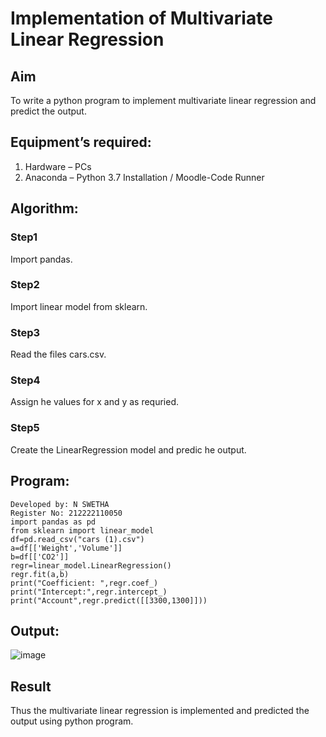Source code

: # Implementation of Multivariate Linear Regression
## Aim
To write a python program to implement multivariate linear regression and predict the output.
## Equipment’s required:
1.	Hardware – PCs
2.	Anaconda – Python 3.7 Installation / Moodle-Code Runner
## Algorithm:
### Step1
Import pandas.
### Step2
Import linear model from sklearn.
### Step3
Read the files cars.csv.
### Step4
Assign he values for x and y as requried.
### Step5
Create the LinearRegression model and predic he output.
## Program:
```
Developed by: N SWETHA
Register No: 212222110050
import pandas as pd
from sklearn import linear_model
df=pd.read_csv("cars (1).csv")
a=df[['Weight','Volume']]
b=df[['CO2']]
regr=linear_model.LinearRegression()
regr.fit(a,b)
print("Coefficient: ",regr.coef_)
print("Intercept:",regr.intercept_)
print("Account",regr.predict([[3300,1300]]))
```
## Output:
![image](https://github.com/Swetha733N/Multivariate-Linear-Regression/assets/122199934/d178cd93-1ccd-49b1-8092-3ee61eafd7dd)

## Result
Thus the multivariate linear regression is implemented and predicted the output using python program.
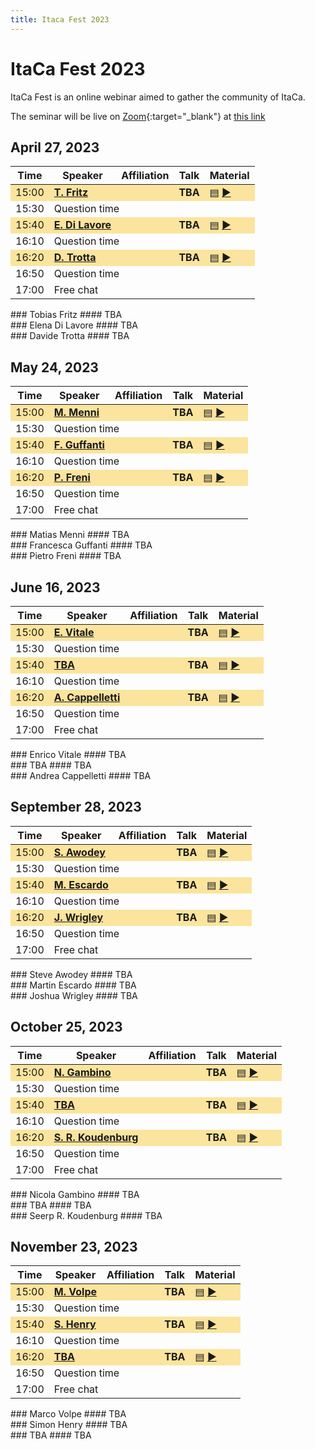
 ```yaml
---
title: Itaca Fest 2023
---
```

# ItaCa Fest 2023

ItaCa Fest is an online webinar aimed to gather the community of ItaCa.

The seminar will be live on [Zoom](https://zoom.us){:target="_blank"} at
<a href="">this link</a>


## April 27, 2023

<a name="fest4"></a>
<center>
<table>
  <thead>
    <tr>
      <th>Time</th>
      <th>Speaker</th>
      <th>Affiliation</th>
      <th>Talk</th>
      <th>Material</th>
    </tr>
  </thead>
  <tbody>
    <tr style="background-color:#fbe49d	">
      <td>15:00</td>
      <td><a href="." target="_blank"><strong> T. Fritz </strong></a></td>
      <td><a href="." target="_blank">  </a></td>
      <td><b> TBA </b></td>
      <td><a href="#fritz">▤</a> <a href="https://www.youtube.com/" target="_blank">▶</a></td>
    </tr>
    <tr>
      <td>15:30</td>
      <td colspan="4">Question time </td>
    </tr>
    <tr style="background-color:#fbe49d">
      <td>15:40</td>
      <td><a href="." target="_blank"><strong> E. Di Lavore </strong></a></td>
      <td><a href="" target="_blank">  </a></td>
      <td><b> TBA </b></td>
      <td><a href="#dilavore">▤</a> <a href="https://www.youtube.com/" target="_blank">▶</a></td>
    </tr>
    <tr>
      <td>16:10</td>
      <td colspan="4">Question time </td>
    </tr>
    <tr style="background-color:#fbe49d">
      <td>16:20</td>
      <td><a href="." target="_blank"><strong> D. Trotta </strong></a></td>
      <td><a href="" target="_blank">  </a></td>
      <td><b> TBA </b></td>
      <td><a href="#trotta">▤</a> <a href="https://www.youtube.com/" target="_blank">▶</a></td>
    </tr>
    <tr>
      <td>16:50</td>
      <td colspan="4">Question time </td>
    </tr>
    <tr>
      <td>17:00</td>
      <td colspan="4">Free chat </td>
    </tr>
  </tbody>
</table>
</center>

<div id="fritz"></div>
### Tobias Fritz
#### TBA 


<div id="dilavore"></div>
### Elena Di Lavore
#### TBA 


<div id="trotta"></div>
### Davide Trotta
#### TBA 



## May 24, 2023

<a name="fest4"></a>
<center>
<table>
  <thead>
    <tr>
      <th>Time</th>
      <th>Speaker</th>
      <th>Affiliation</th>
      <th>Talk</th>
      <th>Material</th>
    </tr>
  </thead>
  <tbody>
    <tr style="background-color:#fbe49d	">
      <td>15:00</td>
      <td><a href="." target="_blank"><strong> M. Menni </strong></a></td>
      <td><a href="." target="_blank">  </a></td>
      <td><b> TBA </b></td>
      <td><a href="#manni">▤</a> <a href="https://www.youtube.com/" target="_blank">▶</a></td>
    </tr>
    <tr>
      <td>15:30</td>
      <td colspan="4">Question time </td>
    </tr>
    <tr style="background-color:#fbe49d">
      <td>15:40</td>
      <td><a href="." target="_blank"><strong> F. Guffanti </strong></a></td>
      <td><a href="" target="_blank">  </a></td>
      <td><b> TBA </b></td>
      <td><a href="#guffanti">▤</a> <a href="https://www.youtube.com/" target="_blank">▶</a></td>
    </tr>
    <tr>
      <td>16:10</td>
      <td colspan="4">Question time </td>
    </tr>
    <tr style="background-color:#fbe49d">
      <td>16:20</td>
      <td><a href="." target="_blank"><strong> P. Freni </strong></a></td>
      <td><a href="" target="_blank">  </a></td>
      <td><b> TBA </b></td>
      <td><a href="#freni">▤</a> <a href="https://www.youtube.com/" target="_blank">▶</a></td>
    </tr>
    <tr>
      <td>16:50</td>
      <td colspan="4">Question time </td>
    </tr>
    <tr>
      <td>17:00</td>
      <td colspan="4">Free chat </td>
    </tr>
  </tbody>
</table>
</center>

<div id="manni"></div>
### Matias Menni
#### TBA 


<div id="guffanti"></div>
### Francesca Guffanti
#### TBA 


<div id="freni"></div>
### Pietro Freni
#### TBA 



## June 16, 2023

<a name="fest4"></a>
<center>
<table>
  <thead>
    <tr>
      <th>Time</th>
      <th>Speaker</th>
      <th>Affiliation</th>
      <th>Talk</th>
      <th>Material</th>
    </tr>
  </thead>
  <tbody>
    <tr style="background-color:#fbe49d	">
      <td>15:00</td>
      <td><a href="." target="_blank"><strong> E. Vitale </strong></a></td>
      <td><a href="." target="_blank">  </a></td>
      <td><b> TBA </b></td>
      <td><a href="#vitale">▤</a> <a href="https://www.youtube.com/" target="_blank">▶</a></td>
    </tr>
    <tr>
      <td>15:30</td>
      <td colspan="4">Question time </td>
    </tr>
    <tr style="background-color:#fbe49d">
      <td>15:40</td>
      <td><a href="." target="_blank"><strong> TBA </strong></a></td>
      <td><a href="" target="_blank">  </a></td>
      <td><b> TBA </b></td>
      <td><a href="#tba-9-2">▤</a> <a href="https://www.youtube.com/" target="_blank">▶</a></td>
    </tr>
    <tr>
      <td>16:10</td>
      <td colspan="4">Question time </td>
    </tr>
    <tr style="background-color:#fbe49d">
      <td>16:20</td>
      <td><a href="." target="_blank"><strong> A. Cappelletti </strong></a></td>
      <td><a href="" target="_blank">  </a></td>
      <td><b> TBA </b></td>
      <td><a href="#cappelletti">▤</a> <a href="https://www.youtube.com/" target="_blank">▶</a></td>
    </tr>
    <tr>
      <td>16:50</td>
      <td colspan="4">Question time </td>
    </tr>
    <tr>
      <td>17:00</td>
      <td colspan="4">Free chat </td>
    </tr>
  </tbody>
</table>
</center>

<div id="vitale"></div>
### Enrico Vitale
#### TBA 


<div id="tba-9-2"></div>
### TBA 
#### TBA 


<div id="cappelletti"></div>
### Andrea Cappelletti 
#### TBA 



## September 28, 2023

<a name="fest4"></a>
<center>
<table>
  <thead>
    <tr>
      <th>Time</th>
      <th>Speaker</th>
      <th>Affiliation</th>
      <th>Talk</th>
      <th>Material</th>
    </tr>
  </thead>
  <tbody>
    <tr style="background-color:#fbe49d	">
      <td>15:00</td>
      <td><a href="." target="_blank"><strong> S. Awodey </strong></a></td>
      <td><a href="." target="_blank">  </a></td>
      <td><b> TBA </b></td>
      <td><a href="#awodey">▤</a> <a href="https://www.youtube.com/" target="_blank">▶</a></td>
    </tr>
    <tr>
      <td>15:30</td>
      <td colspan="4">Question time </td>
    </tr>
    <tr style="background-color:#fbe49d">
      <td>15:40</td>
      <td><a href="." target="_blank"><strong> M. Escardo </strong></a></td>
      <td><a href="" target="_blank">  </a></td>
      <td><b> TBA </b></td>
      <td><a href="#escardo">▤</a> <a href="https://www.youtube.com/" target="_blank">▶</a></td>
    </tr>
    <tr>
      <td>16:10</td>
      <td colspan="4">Question time </td>
    </tr>
    <tr style="background-color:#fbe49d">
      <td>16:20</td>
      <td><a href="." target="_blank"><strong> J. Wrigley </strong></a></td>
      <td><a href="" target="_blank">  </a></td>
      <td><b> TBA </b></td>
      <td><a href="#wrigley">▤</a> <a href="https://www.youtube.com/" target="_blank">▶</a></td>
    </tr>
    <tr>
      <td>16:50</td>
      <td colspan="4">Question time </td>
    </tr>
    <tr>
      <td>17:00</td>
      <td colspan="4">Free chat </td>
    </tr>
  </tbody>
</table>
</center>

<div id="awodey"></div>
### Steve Awodey
#### TBA 


<div id="escardo"></div>
### Martin Escardo
#### TBA 


<div id="wrigley"></div>
### Joshua Wrigley
#### TBA 



## October 25, 2023

<a name="fest4"></a>
<center>
<table>
  <thead>
    <tr>
      <th>Time</th>
      <th>Speaker</th>
      <th>Affiliation</th>
      <th>Talk</th>
      <th>Material</th>
    </tr>
  </thead>
  <tbody>
    <tr style="background-color:#fbe49d	">
      <td>15:00</td>
      <td><a href="." target="_blank"><strong> N. Gambino </strong></a></td>
      <td><a href="." target="_blank">  </a></td>
      <td><b> TBA </b></td>
      <td><a href="#gambino">▤</a> <a href="https://www.youtube.com/" target="_blank">▶</a></td>
    </tr>
    <tr>
      <td>15:30</td>
      <td colspan="4">Question time </td>
    </tr>
    <tr style="background-color:#fbe49d">
      <td>15:40</td>
      <td><a href="." target="_blank"><strong> TBA </strong></a></td>
      <td><a href="" target="_blank">  </a></td>
      <td><b> TBA </b></td>
      <td><a href="#tba-10-2">▤</a> <a href="https://www.youtube.com/" target="_blank">▶</a></td>
    </tr>
    <tr>
      <td>16:10</td>
      <td colspan="4">Question time </td>
    </tr>
    <tr style="background-color:#fbe49d">
      <td>16:20</td>
      <td><a href="." target="_blank"><strong> S. R. Koudenburg </strong></a></td>
      <td><a href="" target="_blank">  </a></td>
      <td><b> TBA </b></td>
      <td><a href="#koudenburg">▤</a> <a href="https://www.youtube.com/" target="_blank">▶</a></td>
    </tr>
    <tr>
      <td>16:50</td>
      <td colspan="4">Question time </td>
    </tr>
    <tr>
      <td>17:00</td>
      <td colspan="4">Free chat </td>
    </tr>
  </tbody>
</table>
</center>

<div id="gambino"></div>
### Nicola Gambino
#### TBA 


<div id="tba-10-2"></div>
### TBA 
#### TBA 


<div id="koudenburg"></div>
### Seerp R. Koudenburg
#### TBA 



## November 23, 2023

<a name="fest4"></a>
<center>
<table>
  <thead>
    <tr>
      <th>Time</th>
      <th>Speaker</th>
      <th>Affiliation</th>
      <th>Talk</th>
      <th>Material</th>
    </tr>
  </thead>
  <tbody>
    <tr style="background-color:#fbe49d	">
      <td>15:00</td>
      <td><a href="." target="_blank"><strong> M. Volpe </strong></a></td>
      <td><a href="." target="_blank">  </a></td>
      <td><b> TBA </b></td>
      <td><a href="#volpe">▤</a> <a href="https://www.youtube.com/" target="_blank">▶</a></td>
    </tr>
    <tr>
      <td>15:30</td>
      <td colspan="4">Question time </td>
    </tr>
    <tr style="background-color:#fbe49d">
      <td>15:40</td>
      <td><a href="." target="_blank"><strong> S. Henry </strong></a></td>
      <td><a href="" target="_blank">  </a></td>
      <td><b> TBA </b></td>
      <td><a href="#henry">▤</a> <a href="https://www.youtube.com/" target="_blank">▶</a></td>
    </tr>
    <tr>
      <td>16:10</td>
      <td colspan="4">Question time </td>
    </tr>
    <tr style="background-color:#fbe49d">
      <td>16:20</td>
      <td><a href="." target="_blank"><strong> TBA </strong></a></td>
      <td><a href="" target="_blank">  </a></td>
      <td><b> TBA </b></td>
      <td><a href="#tba-11-3">▤</a> <a href="https://www.youtube.com/" target="_blank">▶</a></td>
    </tr>
    <tr>
      <td>16:50</td>
      <td colspan="4">Question time </td>
    </tr>
    <tr>
      <td>17:00</td>
      <td colspan="4">Free chat </td>
    </tr>
  </tbody>
</table>
</center>

<div id="volpe"></div>
### Marco Volpe
#### TBA 


<div id="henry"></div>
### Simon Henry
#### TBA 


<div id="tba-11-3"></div>
### TBA 
#### TBA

□ □ □ □ □ □ □

• Task goal: With "cars" as the search word, count the matching lines in the records and give the number alone.

• Output of the task: 2